THE INPUT Block Start

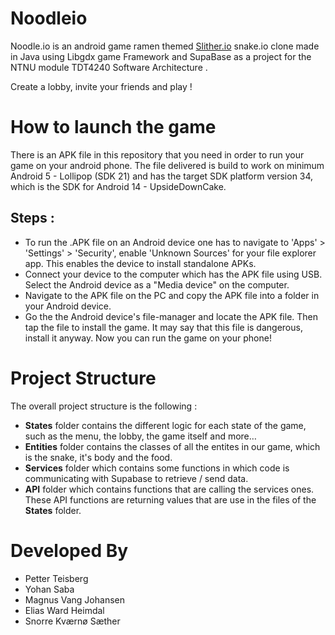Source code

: # Noodleio

Noodle.io is an android game ramen themed [Slither.io](https://en.wikipedia.org/wiki/Slither.io) snake.io clone made in Java using Libgdx game Framework and SupaBase as a project for the NTNU module TDT4240 Software Architecture .

Create a lobby, invite your friends and play !

# How to launch the game
There is an APK file in this repository that you need in order to run your game on your android phone.
The file delivered is build to work on minimum Android 5 - Lollipop (SDK 21) and has the target SDK platform version 34, which is the SDK for Android 14 - UpsideDownCake.

## Steps :
- To run the .APK file on an Android device one has to navigate to 'Apps' \> 'Settings' \> 'Security', enable 'Unknown Sources' for your file explorer app. This enables the device to install standalone APKs.
- Connect your device to the computer which has the APK file using USB. Select the Android device as a "Media device" on the computer.
- Navigate to the APK file on the PC and copy the APK file into a folder in your Android device.
- Go the the Android device's file-manager and locate the APK file. Then tap the file to install the game. It may say that this file is dangerous, install it anyway. Now you can run the game on your phone!

# Project Structure

The overall project structure is the following : 
- **States** folder contains the different logic for each state of the game, such as the menu, the lobby, the game itself and more…
- **Entities** folder contains the classes of all the entites in our game, which is the snake, it's body and the food.
- **Services** folder which contains some functions in which code is communicating with Supabase to retrieve / send data.
- **API** folder which contains functions that are calling the services ones. These API functions are returning values that are use in the files of the **States** folder.

# Developed By
- Petter Teisberg
- Yohan Saba
- Magnus Vang Johansen
- Elias Ward Heimdal
- Snorre Kværnø Sæther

THE INPUT Block End

EXERCISE DESCRIPTION: Reproduce exactly the entries from their first line through the line containing "There is an", including both, and omit any pictures.

PROBLEM SOLUTION:
Source code

: # Noodleio

Noodle.io is an android game ramen themed [Slither.io](https://en.wikipedia.org/wiki/Slither.io) snake.io clone made in Java using Libgdx game Framework and SupaBase as a project for the NTNU module TDT4240 Software Architecture .

Create a lobby, invite your friends and play !

# How to launch the game
There is an APK file in this repository that you need in order to run your game on your android phone.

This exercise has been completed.